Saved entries
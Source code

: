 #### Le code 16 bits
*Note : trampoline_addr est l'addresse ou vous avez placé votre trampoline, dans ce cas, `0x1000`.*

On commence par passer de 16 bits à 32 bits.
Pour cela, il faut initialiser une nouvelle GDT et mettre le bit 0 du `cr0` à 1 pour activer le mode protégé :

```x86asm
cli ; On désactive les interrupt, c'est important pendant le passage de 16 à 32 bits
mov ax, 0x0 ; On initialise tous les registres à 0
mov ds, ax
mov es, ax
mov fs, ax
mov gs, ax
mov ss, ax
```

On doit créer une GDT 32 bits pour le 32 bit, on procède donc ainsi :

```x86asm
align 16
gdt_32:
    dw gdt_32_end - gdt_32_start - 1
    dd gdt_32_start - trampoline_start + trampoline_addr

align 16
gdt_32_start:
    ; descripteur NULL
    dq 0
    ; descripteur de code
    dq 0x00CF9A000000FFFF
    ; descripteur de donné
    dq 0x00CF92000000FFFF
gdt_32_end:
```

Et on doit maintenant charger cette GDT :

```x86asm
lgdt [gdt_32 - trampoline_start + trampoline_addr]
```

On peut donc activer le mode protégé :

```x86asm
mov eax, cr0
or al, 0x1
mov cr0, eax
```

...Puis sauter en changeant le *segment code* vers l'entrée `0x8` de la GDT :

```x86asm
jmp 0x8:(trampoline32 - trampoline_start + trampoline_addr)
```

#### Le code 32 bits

What the task requires: What you return must match the records exactly, down to the last line.

Solution:
Source code

: #### Le code 16 bits
*Note : trampoline_addr est l'addresse ou vous avez placé votre trampoline, dans ce cas, `0x1000`.*

On commence par passer de 16 bits à 32 bits.
Pour cela, il faut initialiser une nouvelle GDT et mettre le bit 0 du `cr0` à 1 pour activer le mode protégé :

```x86asm
cli ; On désactive les interrupt, c'est important pendant le passage de 16 à 32 bits
mov ax, 0x0 ; On initialise tous les registres à 0
mov ds, ax
mov es, ax
mov fs, ax
mov gs, ax
mov ss, ax
```

On doit créer une GDT 32 bits pour le 32 bit, on procède donc ainsi :

```x86asm
align 16
gdt_32:
    dw gdt_32_end - gdt_32_start - 1
    dd gdt_32_start - trampoline_start + trampoline_addr

align 16
gdt_32_start:
    ; descripteur NULL
    dq 0
    ; descripteur de code
    dq 0x00CF9A000000FFFF
    ; descripteur de donné
    dq 0x00CF92000000FFFF
gdt_32_end:
```

Et on doit maintenant charger cette GDT :

```x86asm
lgdt [gdt_32 - trampoline_start + trampoline_addr]
```

On peut donc activer le mode protégé :

```x86asm
mov eax, cr0
or al, 0x1
mov cr0, eax
```

...Puis sauter en changeant le *segment code* vers l'entrée `0x8` de la GDT :

```x86asm
jmp 0x8:(trampoline32 - trampoline_start + trampoline_addr)
```

#### Le code 32 bits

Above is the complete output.